Giancarlo Ghirardi (pictured), a leading expert in the study of quantum foundations, passed away in June. In 1986, together with his colleagues and friends Alberto Rimini and Tullio Weber, he published a model for the spontaneous collapse of the wavefunction, which is now referred to as the Ghirardi–Rimini–Weber (GRW) model. One of the most significant results in the field since Bell’s inequalities, it opened a new line of research that is now in rapid expansion.

figure a

courtesy of QTWOIII/YouTube

Remembering Giancarlo Ghirardi means celebrating quantum foundations, his great scientific passion. His career as theoretical physicist started in nuclear physics, a mainstream line of research in Italy back in the 1960s and 1970s, in the wake of the Fermi school. In 1965 Ghirardi and Rimini established a limit on the number of states in a binding potential — referred to as the Ghirardi–Rimini bound — which can now be found in the legendary Reed–Simon volumes of mathematical physics. In 1973 he, together with Luciano Fonda, Alberto Rimini and Tullio Weber, solved the open problem of the exponential decay law of unstable particles.

Then, in the late 1970s, once installed at the University of Trieste and fascinated by Bernard d’Espagnat’s book Conceptual Foundations of Quantum Mechanics, Ghirardi convinced Rimini and Weber to switch to quantum foundations — a bold decision in those times, when the quantum paradigm was unquestionable. There were (and still are) two major open problems in the field: the measurement problem and the relation between quantum non-locality and relativity. Ghirardi’s contributions to both proved to be influential.

The history of quantum non-locality goes back to the Einstein–Podolsky–Rosen (EPR) paper from 1935. While it discussed the completeness of quantum theory, it turned out that the paper was actually about (non)-locality. Then, in the 1960s, John Stuart Bell, fascinated by Bohmian mechanics but worried by its manifest non-local behaviour, uncovered the deepest insight one could have imagined: the non-local character of quantum phenomena, mathematically encoded in terms of inequalities. Now, EPR states and Bell inequalities form the basis of quantum communication.

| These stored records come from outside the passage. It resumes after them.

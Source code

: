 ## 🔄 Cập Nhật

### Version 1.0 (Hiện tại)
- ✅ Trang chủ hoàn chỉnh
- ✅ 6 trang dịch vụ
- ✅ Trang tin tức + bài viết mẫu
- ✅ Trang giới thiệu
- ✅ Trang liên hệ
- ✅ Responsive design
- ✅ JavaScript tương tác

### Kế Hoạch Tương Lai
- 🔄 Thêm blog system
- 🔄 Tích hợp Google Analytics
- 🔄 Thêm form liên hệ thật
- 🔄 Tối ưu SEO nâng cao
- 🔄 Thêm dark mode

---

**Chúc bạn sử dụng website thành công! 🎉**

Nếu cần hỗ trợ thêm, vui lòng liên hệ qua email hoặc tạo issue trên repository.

Quantum non-locality means that the world is not local. But then where does relativity fit in? The problem was not irrelevant at those times, as several papers claimed that quantum theory would permit superluminal signalling. In refuting one of them in 1981, before the paper of William Wootters and Wojciech H. Żurek, Ghirardi proved what is now known as the no-cloning theorem, a cornerstone of quantum information processing. Before that, in 1980, Ghirardi, Rimini and Weber gave the general proof that quantum non-locality cannot be used to send information faster than light.

But it is with the GRW solution to the measurement problem that Ghirardi made his most profound contribution. Quantum mechanics is inconsistent in its formulation: it assumes that physical systems evolve according to the Schrödinger equation until a measurement is performed, at which point the wavefunction collapses. What is so special about measurements? Shouldn’t it be possible to describe them in quantum terms? But if this was possible, there should be no collapse and quantum effects should be all around us.

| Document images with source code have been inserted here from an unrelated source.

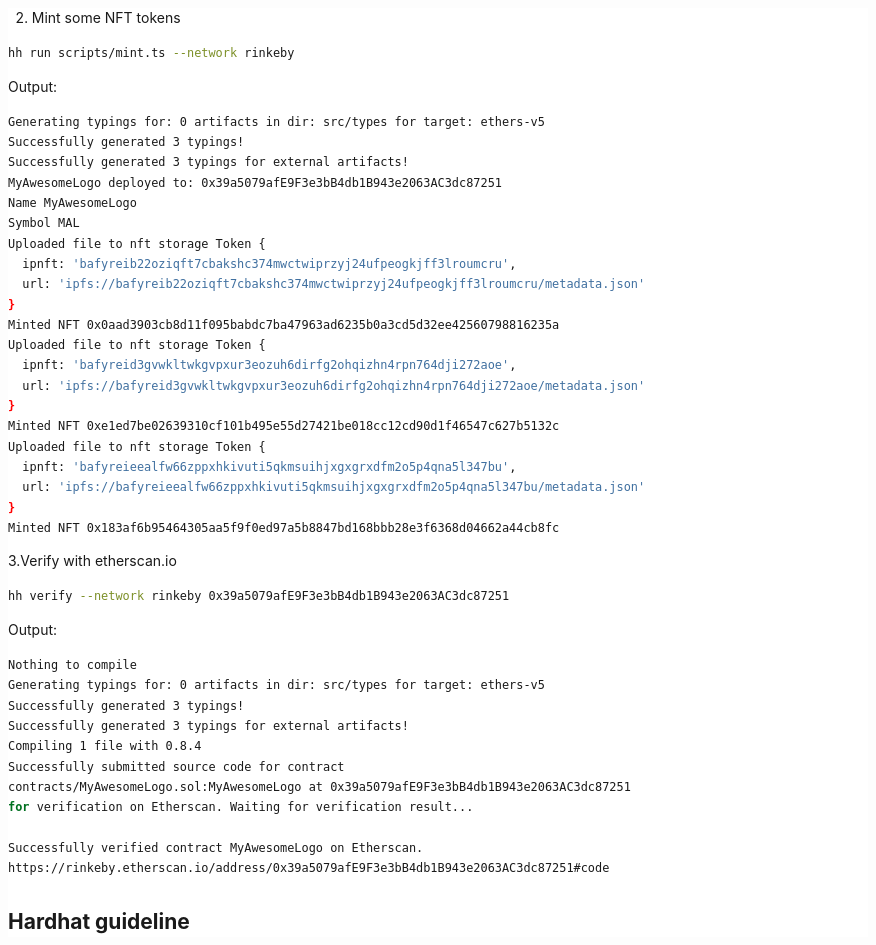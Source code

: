 2. Mint some NFT tokens

```sh
hh run scripts/mint.ts --network rinkeby
```

Output:

```sh
Generating typings for: 0 artifacts in dir: src/types for target: ethers-v5
Successfully generated 3 typings!
Successfully generated 3 typings for external artifacts!
MyAwesomeLogo deployed to: 0x39a5079afE9F3e3bB4db1B943e2063AC3dc87251
Name MyAwesomeLogo
Symbol MAL
Uploaded file to nft storage Token {
  ipnft: 'bafyreib22oziqft7cbakshc374mwctwiprzyj24ufpeogkjff3lroumcru',
  url: 'ipfs://bafyreib22oziqft7cbakshc374mwctwiprzyj24ufpeogkjff3lroumcru/metadata.json'
}
Minted NFT 0x0aad3903cb8d11f095babdc7ba47963ad6235b0a3cd5d32ee42560798816235a
Uploaded file to nft storage Token {
  ipnft: 'bafyreid3gvwkltwkgvpxur3eozuh6dirfg2ohqizhn4rpn764dji272aoe',
  url: 'ipfs://bafyreid3gvwkltwkgvpxur3eozuh6dirfg2ohqizhn4rpn764dji272aoe/metadata.json'
}
Minted NFT 0xe1ed7be02639310cf101b495e55d27421be018cc12cd90d1f46547c627b5132c
Uploaded file to nft storage Token {
  ipnft: 'bafyreieealfw66zppxhkivuti5qkmsuihjxgxgrxdfm2o5p4qna5l347bu',
  url: 'ipfs://bafyreieealfw66zppxhkivuti5qkmsuihjxgxgrxdfm2o5p4qna5l347bu/metadata.json'
}
Minted NFT 0x183af6b95464305aa5f9f0ed97a5b8847bd168bbb28e3f6368d04662a44cb8fc
```

3.Verify with etherscan.io

```sh
hh verify --network rinkeby 0x39a5079afE9F3e3bB4db1B943e2063AC3dc87251
```

Output:

```sh
Nothing to compile
Generating typings for: 0 artifacts in dir: src/types for target: ethers-v5
Successfully generated 3 typings!
Successfully generated 3 typings for external artifacts!
Compiling 1 file with 0.8.4
Successfully submitted source code for contract
contracts/MyAwesomeLogo.sol:MyAwesomeLogo at 0x39a5079afE9F3e3bB4db1B943e2063AC3dc87251
for verification on Etherscan. Waiting for verification result...

Successfully verified contract MyAwesomeLogo on Etherscan.
https://rinkeby.etherscan.io/address/0x39a5079afE9F3e3bB4db1B943e2063AC3dc87251#code
```

## Hardhat guideline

Back in the 1980s, Bohmian mechanics and the many-world interpretation had been around for a long time. Both theories, although they represented alternatives to a traditional view on the wavefunction collapse, still assumed the universal validity of the Schrödinger dynamics, which people did not dare change — until the GRW model came, showing that an alternative was possible. This was not obvious at all because, as we now know from the works of Nicolas Gisin, Joseph Polcinski and others, almost all modifications to the linear structure of quantum dynamics lead to inconsistencies such as faster-than-light signalling. Only the careful mixing of nonlinear terms with stochastic ones makes a sensible dynamics possible.

Research on collapse models dates back to the 1970s and early 1980s, with key contributions from Philip Pearle, Lajos Diosi, Nicolas Gisin and others. The GRW model succeeded in putting all pieces of the puzzle together by proposing a ‘unified dynamics of microscopic and macroscopic system’, as the title of the original paper states. In a nutshell, the GRW model predicates that microscopic systems are supposed to evolve quantum mechanically except at random times, when their wavefunction collapses in space according to a well-defined law. These collapses are rare for microscopic systems. However, an in-built amplification mechanism makes this effect stronger and stronger as the size of the system increases, to the point that macroscopic objects are always so well-localized in space as to behave for all practical purposes like particles moving along well-defined trajectories. The wave nature of quantum systems and the particle nature of classical objects can thus be described within a single mathematical framework. This model came as a revelation to the community, and Bell celebrated it during Schrödinger’s centennial conference in London.

After more than 30 years from its formulation, the GRW model is still studied and an increasing number of people is facing the challenge of testing it at increasing levels of precision. This, in turn, is pushing the development of refined tabletop experiments to control the dynamics of massive quantum systems that can probe the quantum-to-classical transition and potentially serve as new quantum sensors. What better way to honour the scientific legacy of Giancarlo Ghirardi?